History Detectives

NAVAJO RUG

AIRING: Season 7, Episode 4
THE DETECTIVE: Eduardo Pagán
THE PLACE: Crownpoint, New Mexico

THE CASE:

History Detectives investigates the mystery behind an unusual Navajo rug.

We meet with a Navajo medicine man and a traditional Navajo weaver. We travel to Crownpoint, New Mexico, long considered the center of Navajo weaving to discover if a weaver violated a taboo to create this rug.

Finally, History Detectives visits a textile historian to find out who may have been behind this controversial design.

Web page includes links to view the episode online (20 minute video), download a transcript, view an interview with a medicine man.

http://www.pbs.org/opb/historydetectives/investigations/704_navajorug.html

 

Have a good day!

Franco Rios

Comments

francorios (not verified)

Navajo Rug on PBS Antiques Roadshow
Also check out this article on PBS Antiques Roadshow

Interesting rug with locomotive woven into it.

You can view the picture and read the appraisal transcript
http://www.pbs.org/wgbh/roadshow/archive/200803A29.html

I found it with the search words "navajo weaving diagonal"

Have a good day!

sgt_majorette (not verified)

Since I joined this group, I've been collecting books on Navajo weaving, and I'm proud to say I guessed the "problem" right away!

All the books talk about the prohibition against making a permanent version of a sand painting. They say a weaver who agreed to make one would need to have some kind of blessing done to protect her, and most of them just won't do it, period.

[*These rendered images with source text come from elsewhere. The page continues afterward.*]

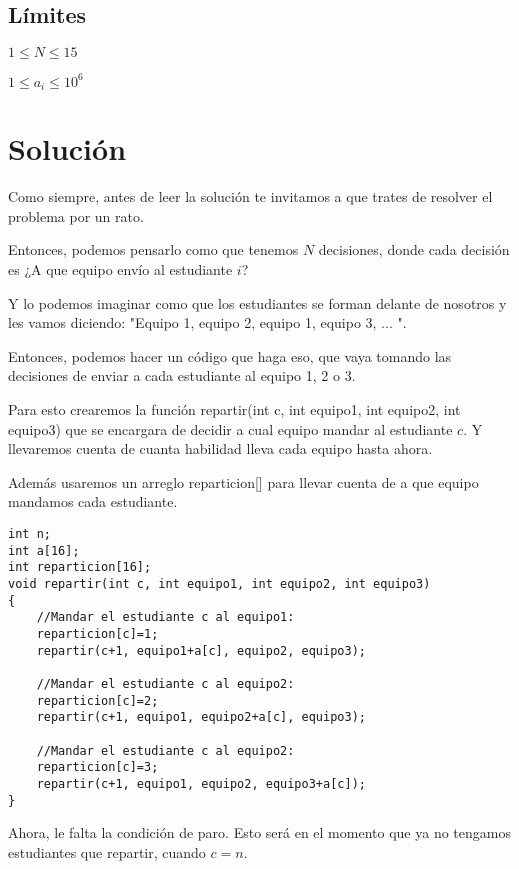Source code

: \subsection*{Límites}
\begin{plimits}
	\item \(1\leq N \leq 15\)
	\item \(1\leq a_i \leq 10^6\)
\end{plimits}

\section*{Solución}

Como siempre, antes de leer la solución te invitamos a que trates de resolver el problema por un rato.

Entonces, podemos pensarlo como que tenemos \(N\) decisiones, donde cada decisión es ¿A que equipo envío al estudiante \(i\)?

Y lo podemos imaginar como que los estudiantes se forman delante de nosotros y les vamos diciendo: "Equipo 1, equipo 2, equipo 1, equipo 3, ... ".

Entonces, podemos hacer un código que haga eso, que vaya tomando las decisiones de enviar a cada estudiante al equipo 1, 2 o 3.

Para esto crearemos la función repartir(int c, int equipo1, int equipo2, int equipo3) que se encargara de decidir a cual equipo mandar al estudiante \(c\). 
Y llevaremos cuenta de cuanta habilidad lleva cada equipo hasta ahora.

Además usaremos un arreglo reparticion[] para llevar cuenta de a que equipo mandamos cada estudiante.

\begin{lstlisting}
int n;
int a[16];
int reparticion[16];
void repartir(int c, int equipo1, int equipo2, int equipo3) 
{
	//Mandar el estudiante c al equipo1:
	reparticion[c]=1;
	repartir(c+1, equipo1+a[c], equipo2, equipo3);
	
	//Mandar el estudiante c al equipo2:
	reparticion[c]=2;
	repartir(c+1, equipo1, equipo2+a[c], equipo3);
	
	//Mandar el estudiante c al equipo2:
	reparticion[c]=3;
	repartir(c+1, equipo1, equipo2, equipo3+a[c]);
}
\end{lstlisting}

Ahora, le falta la condición de paro. Esto será en el momento que ya no tengamos estudiantes que repartir, cuando \(c=n\).


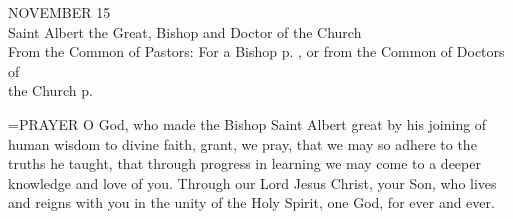 \begin{center}\normalsize NOVEMBER 15\\
\footnotesize Saint Albert the Great, Bishop and Doctor of the Church\\
\footnotesize From the Common of Pastors: For a Bishop p.   , or from the Common of Doctors of\\
\footnotesize the Church p. \\
\end{center}

\hangindent=\parindent \small{PRAYER 
O God, who made the Bishop Saint Albert great
by his joining of human wisdom to divine faith,
grant, we pray, that we may so adhere to the truths he taught,
that through progress in learning
we may come to a deeper knowledge and love of you.
Through our Lord Jesus Christ, your Son,
who lives and reigns with you in the unity of the Holy Spirit,
one God, for ever and ever.\\}
 
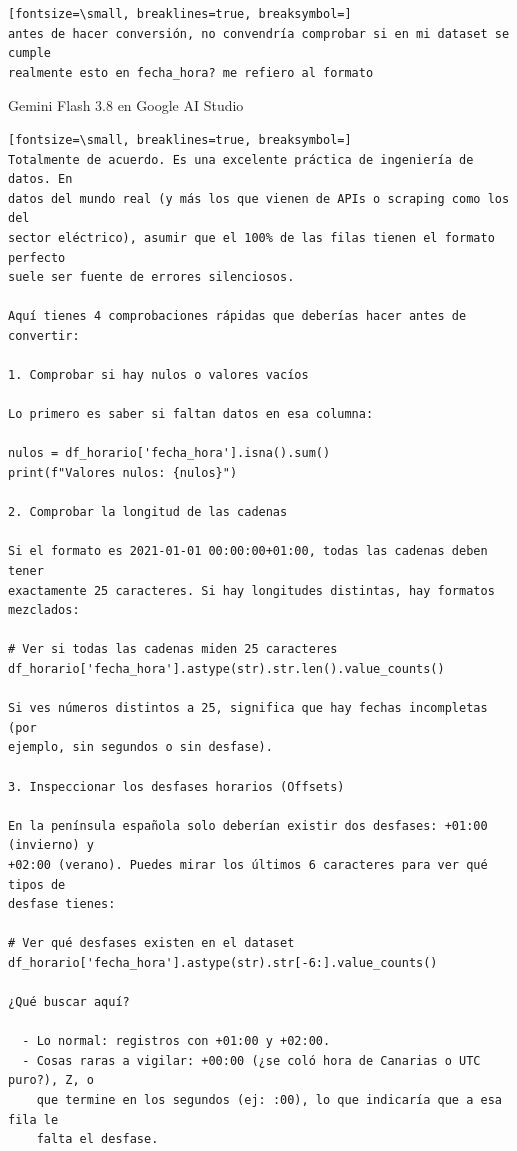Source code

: \documentclass[12pt,a4paper,oneside]{book}
\begin{document}
\begin{iaprompt}
\begin{Verbatim}[fontsize=\small, breaklines=true, breaksymbol=]
antes de hacer conversión, no convendría comprobar si en mi dataset se cumple
realmente esto en fecha_hora? me refiero al formato

\end{Verbatim}
\end{iaprompt}
\begin{iaresp}{Gemini Flash 3.8 en Google AI Studio}
\begin{Verbatim}[fontsize=\small, breaklines=true, breaksymbol=]
Totalmente de acuerdo. Es una excelente práctica de ingeniería de datos. En
datos del mundo real (y más los que vienen de APIs o scraping como los del
sector eléctrico), asumir que el 100% de las filas tienen el formato perfecto
suele ser fuente de errores silenciosos.

Aquí tienes 4 comprobaciones rápidas que deberías hacer antes de convertir:

1. Comprobar si hay nulos o valores vacíos

Lo primero es saber si faltan datos en esa columna:

nulos = df_horario['fecha_hora'].isna().sum()
print(f"Valores nulos: {nulos}")

2. Comprobar la longitud de las cadenas

Si el formato es 2021-01-01 00:00:00+01:00, todas las cadenas deben tener
exactamente 25 caracteres. Si hay longitudes distintas, hay formatos mezclados:

# Ver si todas las cadenas miden 25 caracteres
df_horario['fecha_hora'].astype(str).str.len().value_counts()

Si ves números distintos a 25, significa que hay fechas incompletas (por
ejemplo, sin segundos o sin desfase).

3. Inspeccionar los desfases horarios (Offsets)

En la península española solo deberían existir dos desfases: +01:00 (invierno) y
+02:00 (verano). Puedes mirar los últimos 6 caracteres para ver qué tipos de
desfase tienes:

# Ver qué desfases existen en el dataset
df_horario['fecha_hora'].astype(str).str[-6:].value_counts()

¿Qué buscar aquí?

  - Lo normal: registros con +01:00 y +02:00.
  - Cosas raras a vigilar: +00:00 (¿se coló hora de Canarias o UTC puro?), Z, o
    que termine en los segundos (ej: :00), lo que indicaría que a esa fila le
    falta el desfase.


\end{Verbatim}
\end{iaresp}
\end{document}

It was interesting to hear the medicine man explain it, though: that spirits are called on to help, and then the sand painting is destroyed to release the spirit. I can see how it would be problematical to keep a spirit who came to help you trapped!

--jayne

whorlwindweaver (not verified)

A fascinating video.  It is worth watching.

francorios (not verified)

I didn't know what the taboo was. Now I know.

Interesting that depictions of actual people are okay, but not spirits, but I suppose it makes sense from their perspective.

I didn't know the "whirling logs" picture, which most of us know as the swastika, is one of the items in the taboo.

Just an interesting story overall.

Have a good day!

sgt_majorette (not verified)

You could do people or spirits in a regular design, and the whirling logs, or sun wheel, was used extensively before WWII made it less marketable; you're just not supposed to make a permanent version of a sand painting.

The sand painting is part of a curative ceremony and should be destroyed as soon as the ceremony is finished. Besides not letting an honored guest (the spirit) leave after he's done you a favor, it might also be like keeping leftover antibiotics.

The Navajo weavers seem otherwise pretty pragmatic about their designs. They do a lot of commissioned work, and a lot of the named styles represent the taste of the white men who established the trading posts. There seems to be a good working relationship between the traders and the weavers, on the whole. Reminds me a bit about the Russian Tatar women who make the Orenburg shawls.